Given records Block Start

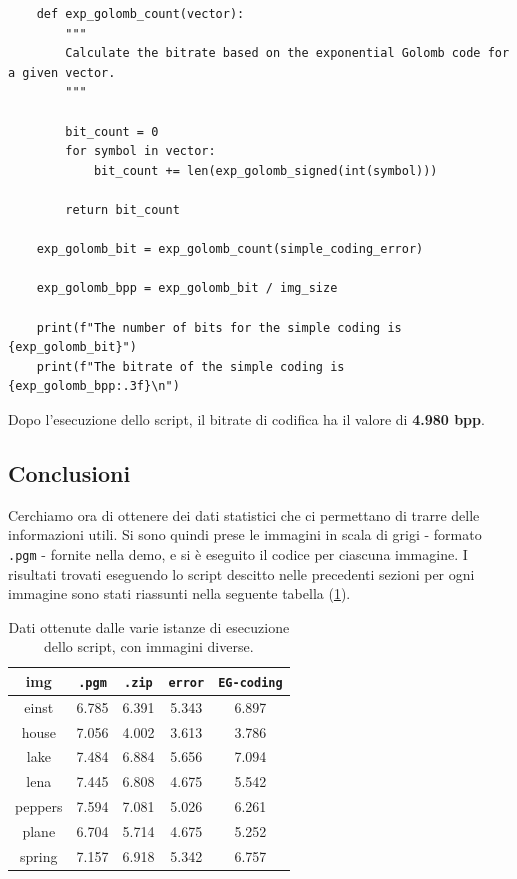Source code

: \begin{lstlisting}
    def exp_golomb_count(vector):
        """
        Calculate the bitrate based on the exponential Golomb code for a given vector.
        """

        bit_count = 0
        for symbol in vector:
            bit_count += len(exp_golomb_signed(int(symbol)))

        return bit_count

    exp_golomb_bit = exp_golomb_count(simple_coding_error) 

    exp_golomb_bpp = exp_golomb_bit / img_size

    print(f"The number of bits for the simple coding is {exp_golomb_bit}")
    print(f"The bitrate of the simple coding is {exp_golomb_bpp:.3f}\n")
\end{lstlisting}

\noindent Dopo l'esecuzione dello script, il bitrate di codifica ha il valore di \textbf{4.980 bpp}.


\subsection{Conclusioni}
Cerchiamo ora di ottenere dei dati statistici che ci permettano di trarre delle informazioni utili. Si sono quindi prese le immagini in scala di grigi - formato \texttt{.pgm} - fornite nella demo, e si è eseguito il codice per ciascuna immagine. I risultati trovati eseguendo lo script descitto nelle precedenti sezioni per ogni immagine sono stati riassunti nella seguente tabella (\ref{tab:simple-conclusions}).


\begin{table}[h]
    \centering
    \renewcommand{\arraystretch}{1.5}
    \begin{tabular}{ | c | c c c c | }
        \hline
        \textbf{img} & \texttt{.pgm} & \texttt{.zip} & \texttt{error} & \texttt{EG-coding} \\\hline\hline

        einst & 6.785  & 6.391 & 5.343 & 6.897 \\

        house & 7.056  & 4.002 & 3.613 & 3.786 \\

        lake & 7.484  & 6.884 & 5.656 & 7.094 \\

        lena & 7.445  & 6.808 & 4.675 & 5.542 \\

        peppers & 7.594  & 7.081 & 5.026 & 6.261 \\

        plane & 6.704  & 5.714 & 4.675 & 5.252 \\

        spring & 7.157 & 6.918 & 5.342 & 6.757 \\
        \hline

    \end{tabular}
    \caption{Dati ottenute dalle varie istanze di esecuzione dello script, con immagini diverse.}
    \label{tab:simple-conclusions}
    \renewcommand{\arraystretch}{1}
\end{table}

Given records Block End

» Required work: Using the records above, output an exact copy without any pictures.

» The answer:
Source code

: \begin{lstlisting}
    def exp_golomb_count(vector):
        """
        Calculate the bitrate based on the exponential Golomb code for a given vector.
        """

        bit_count = 0
        for symbol in vector:
            bit_count += len(exp_golomb_signed(int(symbol)))

        return bit_count

    exp_golomb_bit = exp_golomb_count(simple_coding_error) 

    exp_golomb_bpp = exp_golomb_bit / img_size

    print(f"The number of bits for the simple coding is {exp_golomb_bit}")
    print(f"The bitrate of the simple coding is {exp_golomb_bpp:.3f}\n")
\end{lstlisting}

\noindent Dopo l'esecuzione dello script, il bitrate di codifica ha il valore di \textbf{4.980 bpp}.


\subsection{Conclusioni}
Cerchiamo ora di ottenere dei dati statistici che ci permettano di trarre delle informazioni utili. Si sono quindi prese le immagini in scala di grigi - formato \texttt{.pgm} - fornite nella demo, e si è eseguito il codice per ciascuna immagine. I risultati trovati eseguendo lo script descitto nelle precedenti sezioni per ogni immagine sono stati riassunti nella seguente tabella (\ref{tab:simple-conclusions}).


\begin{table}[h]
    \centering
    \renewcommand{\arraystretch}{1.5}
    \begin{tabular}{ | c | c c c c | }
        \hline
        \textbf{img} & \texttt{.pgm} & \texttt{.zip} & \texttt{error} & \texttt{EG-coding} \\\hline\hline

        einst & 6.785  & 6.391 & 5.343 & 6.897 \\

        house & 7.056  & 4.002 & 3.613 & 3.786 \\

        lake & 7.484  & 6.884 & 5.656 & 7.094 \\

        lena & 7.445  & 6.808 & 4.675 & 5.542 \\

        peppers & 7.594  & 7.081 & 5.026 & 6.261 \\

        plane & 6.704  & 5.714 & 4.675 & 5.252 \\

        spring & 7.157 & 6.918 & 5.342 & 6.757 \\
        \hline

    \end{tabular}
    \caption{Dati ottenute dalle varie istanze di esecuzione dello script, con immagini diverse.}
    \label{tab:simple-conclusions}
    \renewcommand{\arraystretch}{1}
\end{table}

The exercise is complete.